++++ TASK DATA ++++

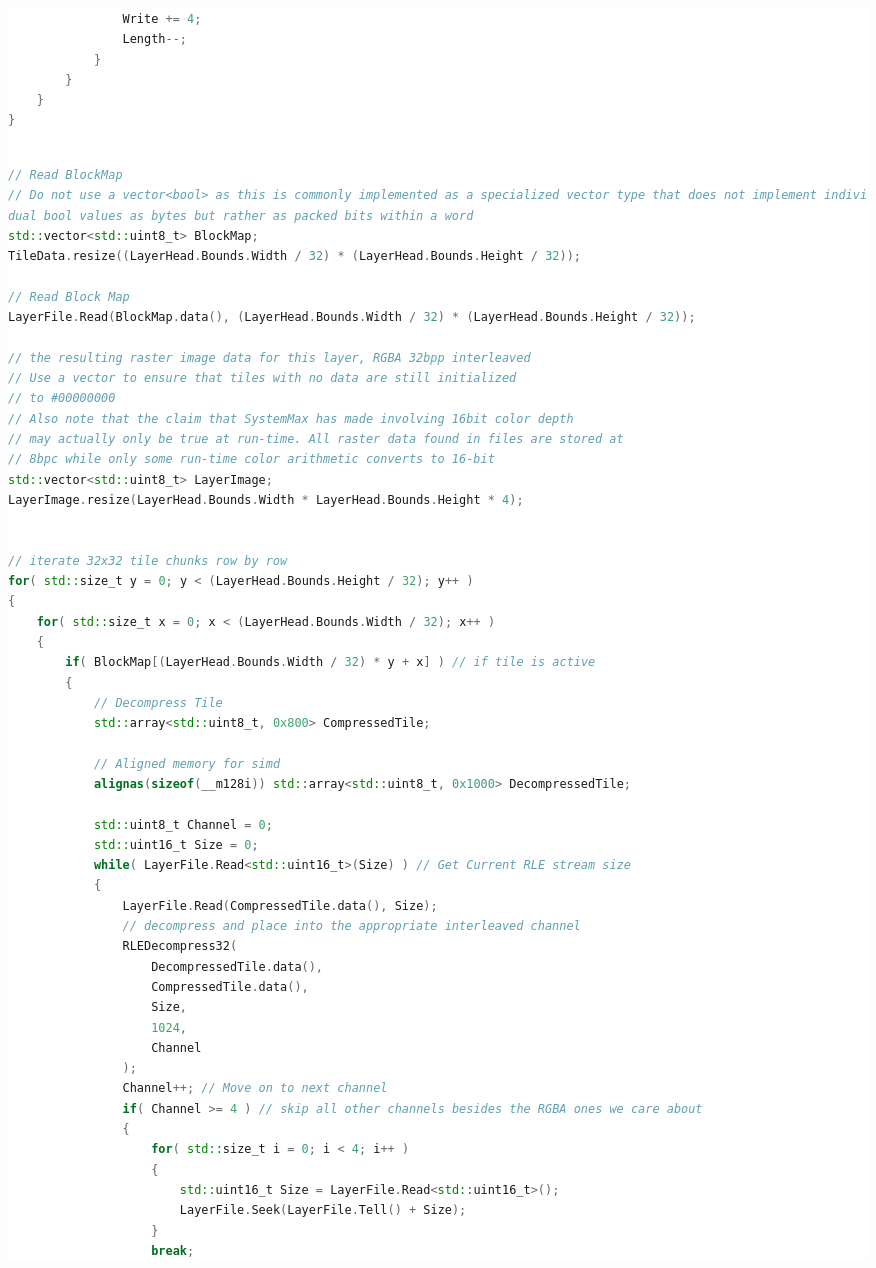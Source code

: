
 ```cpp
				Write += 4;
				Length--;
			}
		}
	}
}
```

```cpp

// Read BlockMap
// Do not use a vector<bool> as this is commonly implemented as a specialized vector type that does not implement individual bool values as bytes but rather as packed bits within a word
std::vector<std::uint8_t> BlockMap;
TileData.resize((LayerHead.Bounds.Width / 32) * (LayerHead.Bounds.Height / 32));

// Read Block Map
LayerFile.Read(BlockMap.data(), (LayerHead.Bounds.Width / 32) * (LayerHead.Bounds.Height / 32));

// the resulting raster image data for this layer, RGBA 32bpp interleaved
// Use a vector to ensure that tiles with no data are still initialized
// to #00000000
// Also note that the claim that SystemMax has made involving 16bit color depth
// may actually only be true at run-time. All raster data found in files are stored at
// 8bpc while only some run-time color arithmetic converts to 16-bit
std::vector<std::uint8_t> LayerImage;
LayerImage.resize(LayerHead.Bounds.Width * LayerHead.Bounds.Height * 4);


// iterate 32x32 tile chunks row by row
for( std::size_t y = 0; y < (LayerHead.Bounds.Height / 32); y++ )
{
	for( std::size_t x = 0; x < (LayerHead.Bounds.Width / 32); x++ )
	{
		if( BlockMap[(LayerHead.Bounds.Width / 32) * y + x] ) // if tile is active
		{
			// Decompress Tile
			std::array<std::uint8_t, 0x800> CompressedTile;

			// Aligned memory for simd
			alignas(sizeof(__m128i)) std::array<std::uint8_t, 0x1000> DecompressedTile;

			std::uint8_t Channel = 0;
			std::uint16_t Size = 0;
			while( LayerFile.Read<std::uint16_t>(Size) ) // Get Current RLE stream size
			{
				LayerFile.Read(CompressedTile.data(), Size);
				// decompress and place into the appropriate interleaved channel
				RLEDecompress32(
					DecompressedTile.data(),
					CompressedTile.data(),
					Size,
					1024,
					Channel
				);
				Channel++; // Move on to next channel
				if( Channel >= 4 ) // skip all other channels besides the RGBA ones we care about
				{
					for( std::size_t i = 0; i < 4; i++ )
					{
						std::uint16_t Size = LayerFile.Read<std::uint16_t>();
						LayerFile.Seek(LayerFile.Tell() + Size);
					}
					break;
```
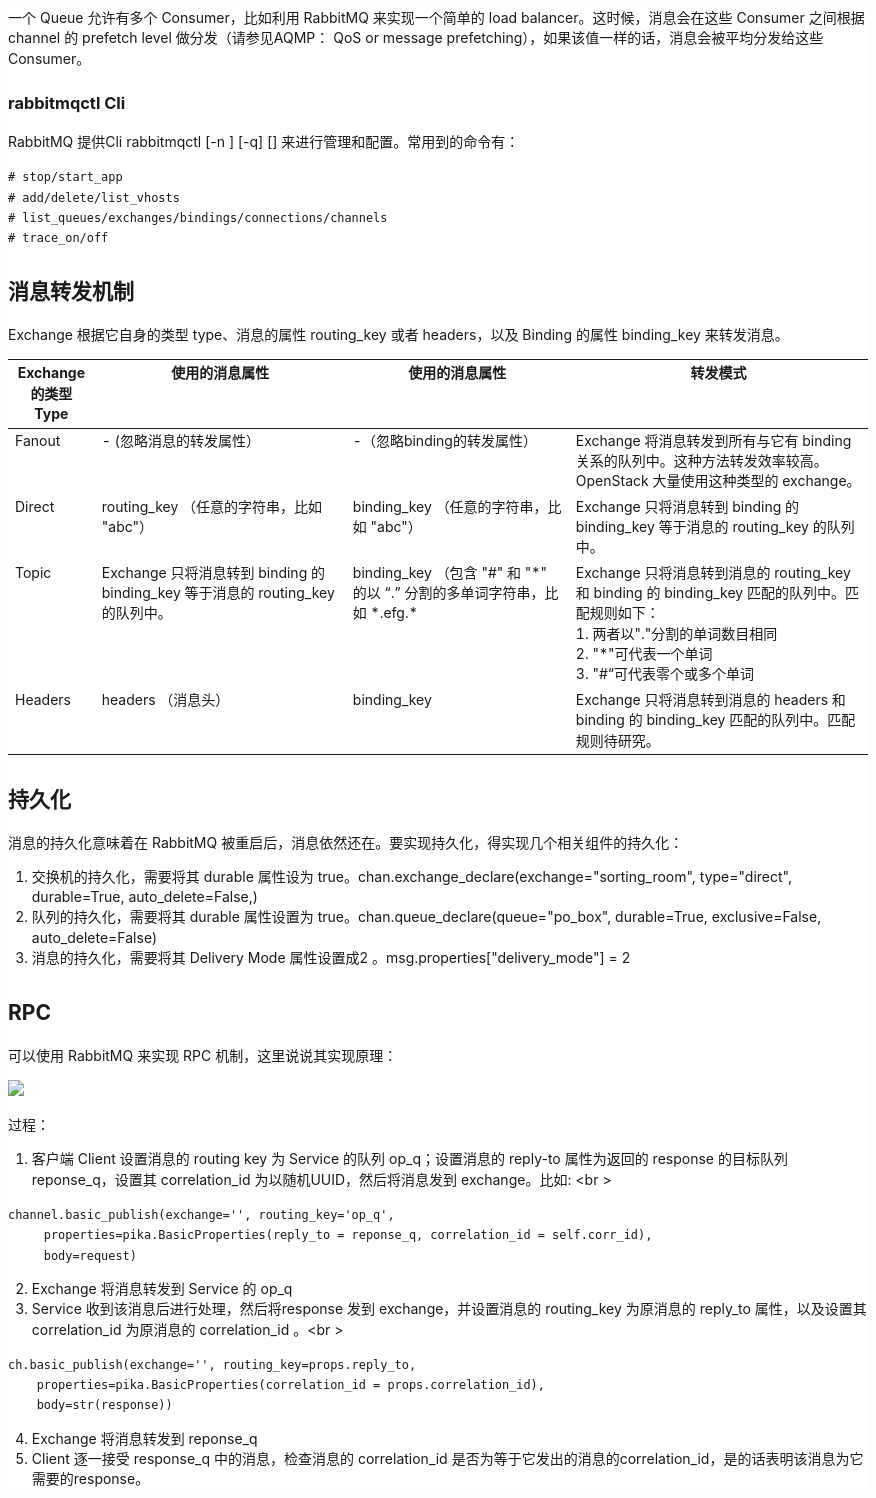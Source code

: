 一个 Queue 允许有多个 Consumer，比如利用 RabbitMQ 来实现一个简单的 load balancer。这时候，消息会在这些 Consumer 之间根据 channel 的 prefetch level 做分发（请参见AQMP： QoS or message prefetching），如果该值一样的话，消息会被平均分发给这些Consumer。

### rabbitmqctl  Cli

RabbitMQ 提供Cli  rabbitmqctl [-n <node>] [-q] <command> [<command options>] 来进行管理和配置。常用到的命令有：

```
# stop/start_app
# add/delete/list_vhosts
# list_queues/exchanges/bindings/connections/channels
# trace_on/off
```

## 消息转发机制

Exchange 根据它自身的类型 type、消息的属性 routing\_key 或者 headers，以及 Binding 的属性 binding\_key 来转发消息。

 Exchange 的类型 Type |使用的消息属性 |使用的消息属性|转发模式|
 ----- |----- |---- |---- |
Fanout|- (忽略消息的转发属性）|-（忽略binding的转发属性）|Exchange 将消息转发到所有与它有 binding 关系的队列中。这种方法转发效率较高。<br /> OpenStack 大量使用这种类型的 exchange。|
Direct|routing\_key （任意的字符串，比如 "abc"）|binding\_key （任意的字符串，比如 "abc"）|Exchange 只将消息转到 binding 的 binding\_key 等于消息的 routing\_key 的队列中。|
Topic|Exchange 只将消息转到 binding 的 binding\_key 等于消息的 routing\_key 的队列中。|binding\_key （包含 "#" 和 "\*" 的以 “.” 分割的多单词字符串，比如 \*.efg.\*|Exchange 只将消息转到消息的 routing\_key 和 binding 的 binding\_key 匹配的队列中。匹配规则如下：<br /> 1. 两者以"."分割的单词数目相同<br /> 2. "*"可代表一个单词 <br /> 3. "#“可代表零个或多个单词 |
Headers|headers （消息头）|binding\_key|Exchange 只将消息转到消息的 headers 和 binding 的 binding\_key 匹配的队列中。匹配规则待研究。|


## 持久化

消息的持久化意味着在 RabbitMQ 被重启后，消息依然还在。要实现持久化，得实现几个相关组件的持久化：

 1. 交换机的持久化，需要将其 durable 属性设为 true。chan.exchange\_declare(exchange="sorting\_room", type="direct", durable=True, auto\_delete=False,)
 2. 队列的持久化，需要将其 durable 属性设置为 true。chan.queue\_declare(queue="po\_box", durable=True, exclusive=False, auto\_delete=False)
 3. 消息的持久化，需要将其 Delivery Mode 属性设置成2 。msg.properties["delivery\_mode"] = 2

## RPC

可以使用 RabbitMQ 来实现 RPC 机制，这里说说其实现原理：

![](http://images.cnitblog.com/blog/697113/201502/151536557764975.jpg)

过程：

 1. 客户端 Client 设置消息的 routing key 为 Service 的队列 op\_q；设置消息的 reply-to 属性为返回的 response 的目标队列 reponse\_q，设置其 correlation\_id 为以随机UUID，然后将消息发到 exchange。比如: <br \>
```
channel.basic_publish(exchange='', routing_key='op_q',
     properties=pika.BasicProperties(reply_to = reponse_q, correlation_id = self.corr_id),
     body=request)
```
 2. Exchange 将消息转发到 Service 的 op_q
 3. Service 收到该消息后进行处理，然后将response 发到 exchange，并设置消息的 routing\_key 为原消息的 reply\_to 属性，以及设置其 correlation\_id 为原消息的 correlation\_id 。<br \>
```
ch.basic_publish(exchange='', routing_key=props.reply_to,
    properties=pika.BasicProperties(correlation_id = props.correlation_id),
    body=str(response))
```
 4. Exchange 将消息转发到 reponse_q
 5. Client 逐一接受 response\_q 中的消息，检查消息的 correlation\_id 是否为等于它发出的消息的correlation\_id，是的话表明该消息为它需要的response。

++++

» PROBLEM STATEMENT: Word for word, reproduce all of the entries above and omit the pictures.

» EXERCISE RESULT:
Source code

:
 ```cpp
				Write += 4;
				Length--;
			}
		}
	}
}
```

```cpp

// Read BlockMap
// Do not use a vector<bool> as this is commonly implemented as a specialized vector type that does not implement individual bool values as bytes but rather as packed bits within a word
std::vector<std::uint8_t> BlockMap;
TileData.resize((LayerHead.Bounds.Width / 32) * (LayerHead.Bounds.Height / 32));

// Read Block Map
LayerFile.Read(BlockMap.data(), (LayerHead.Bounds.Width / 32) * (LayerHead.Bounds.Height / 32));

// the resulting raster image data for this layer, RGBA 32bpp interleaved
// Use a vector to ensure that tiles with no data are still initialized
// to #00000000
// Also note that the claim that SystemMax has made involving 16bit color depth
// may actually only be true at run-time. All raster data found in files are stored at
// 8bpc while only some run-time color arithmetic converts to 16-bit
std::vector<std::uint8_t> LayerImage;
LayerImage.resize(LayerHead.Bounds.Width * LayerHead.Bounds.Height * 4);


// iterate 32x32 tile chunks row by row
for( std::size_t y = 0; y < (LayerHead.Bounds.Height / 32); y++ )
{
	for( std::size_t x = 0; x < (LayerHead.Bounds.Width / 32); x++ )
	{
		if( BlockMap[(LayerHead.Bounds.Width / 32) * y + x] ) // if tile is active
		{
			// Decompress Tile
			std::array<std::uint8_t, 0x800> CompressedTile;

			// Aligned memory for simd
			alignas(sizeof(__m128i)) std::array<std::uint8_t, 0x1000> DecompressedTile;

			std::uint8_t Channel = 0;
			std::uint16_t Size = 0;
			while( LayerFile.Read<std::uint16_t>(Size) ) // Get Current RLE stream size
			{
				LayerFile.Read(CompressedTile.data(), Size);
				// decompress and place into the appropriate interleaved channel
				RLEDecompress32(
					DecompressedTile.data(),
					CompressedTile.data(),
					Size,
					1024,
					Channel
				);
				Channel++; // Move on to next channel
				if( Channel >= 4 ) // skip all other channels besides the RGBA ones we care about
				{
					for( std::size_t i = 0; i < 4; i++ )
					{
						std::uint16_t Size = LayerFile.Read<std::uint16_t>();
						LayerFile.Seek(LayerFile.Tell() + Size);
					}
					break;
```
Source code

: 一个 Queue 允许有多个 Consumer，比如利用 RabbitMQ 来实现一个简单的 load balancer。这时候，消息会在这些 Consumer 之间根据 channel 的 prefetch level 做分发（请参见AQMP： QoS or message prefetching），如果该值一样的话，消息会被平均分发给这些Consumer。

### rabbitmqctl  Cli

RabbitMQ 提供Cli  rabbitmqctl [-n <node>] [-q] <command> [<command options>] 来进行管理和配置。常用到的命令有：

```
# stop/start_app
# add/delete/list_vhosts
# list_queues/exchanges/bindings/connections/channels
# trace_on/off
```

## 消息转发机制

Exchange 根据它自身的类型 type、消息的属性 routing\_key 或者 headers，以及 Binding 的属性 binding\_key 来转发消息。

 Exchange 的类型 Type |使用的消息属性 |使用的消息属性|转发模式|
 ----- |----- |---- |---- |
Fanout|- (忽略消息的转发属性）|-（忽略binding的转发属性）|Exchange 将消息转发到所有与它有 binding 关系的队列中。这种方法转发效率较高。<br /> OpenStack 大量使用这种类型的 exchange。|
Direct|routing\_key （任意的字符串，比如 "abc"）|binding\_key （任意的字符串，比如 "abc"）|Exchange 只将消息转到 binding 的 binding\_key 等于消息的 routing\_key 的队列中。|
Topic|Exchange 只将消息转到 binding 的 binding\_key 等于消息的 routing\_key 的队列中。|binding\_key （包含 "#" 和 "\*" 的以 “.” 分割的多单词字符串，比如 \*.efg.\*|Exchange 只将消息转到消息的 routing\_key 和 binding 的 binding\_key 匹配的队列中。匹配规则如下：<br /> 1. 两者以"."分割的单词数目相同<br /> 2. "*"可代表一个单词 <br /> 3. "#“可代表零个或多个单词 |
Headers|headers （消息头）|binding\_key|Exchange 只将消息转到消息的 headers 和 binding 的 binding\_key 匹配的队列中。匹配规则待研究。|


## 持久化

消息的持久化意味着在 RabbitMQ 被重启后，消息依然还在。要实现持久化，得实现几个相关组件的持久化：

 1. 交换机的持久化，需要将其 durable 属性设为 true。chan.exchange\_declare(exchange="sorting\_room", type="direct", durable=True, auto\_delete=False,)
 2. 队列的持久化，需要将其 durable 属性设置为 true。chan.queue\_declare(queue="po\_box", durable=True, exclusive=False, auto\_delete=False)
 3. 消息的持久化，需要将其 Delivery Mode 属性设置成2 。msg.properties["delivery\_mode"] = 2

## RPC

可以使用 RabbitMQ 来实现 RPC 机制，这里说说其实现原理：

![](http://images.cnitblog.com/blog/697113/201502/151536557764975.jpg)

过程：

 1. 客户端 Client 设置消息的 routing key 为 Service 的队列 op\_q；设置消息的 reply-to 属性为返回的 response 的目标队列 reponse\_q，设置其 correlation\_id 为以随机UUID，然后将消息发到 exchange。比如: <br \>
```
channel.basic_publish(exchange='', routing_key='op_q',
     properties=pika.BasicProperties(reply_to = reponse_q, correlation_id = self.corr_id),
     body=request)
```
 2. Exchange 将消息转发到 Service 的 op_q
 3. Service 收到该消息后进行处理，然后将response 发到 exchange，并设置消息的 routing\_key 为原消息的 reply\_to 属性，以及设置其 correlation\_id 为原消息的 correlation\_id 。<br \>
```
ch.basic_publish(exchange='', routing_key=props.reply_to,
    properties=pika.BasicProperties(correlation_id = props.correlation_id),
    body=str(response))
```
 4. Exchange 将消息转发到 reponse_q
 5. Client 逐一接受 response\_q 中的消息，检查消息的 correlation\_id 是否为等于它发出的消息的correlation\_id，是的话表明该消息为它需要的response。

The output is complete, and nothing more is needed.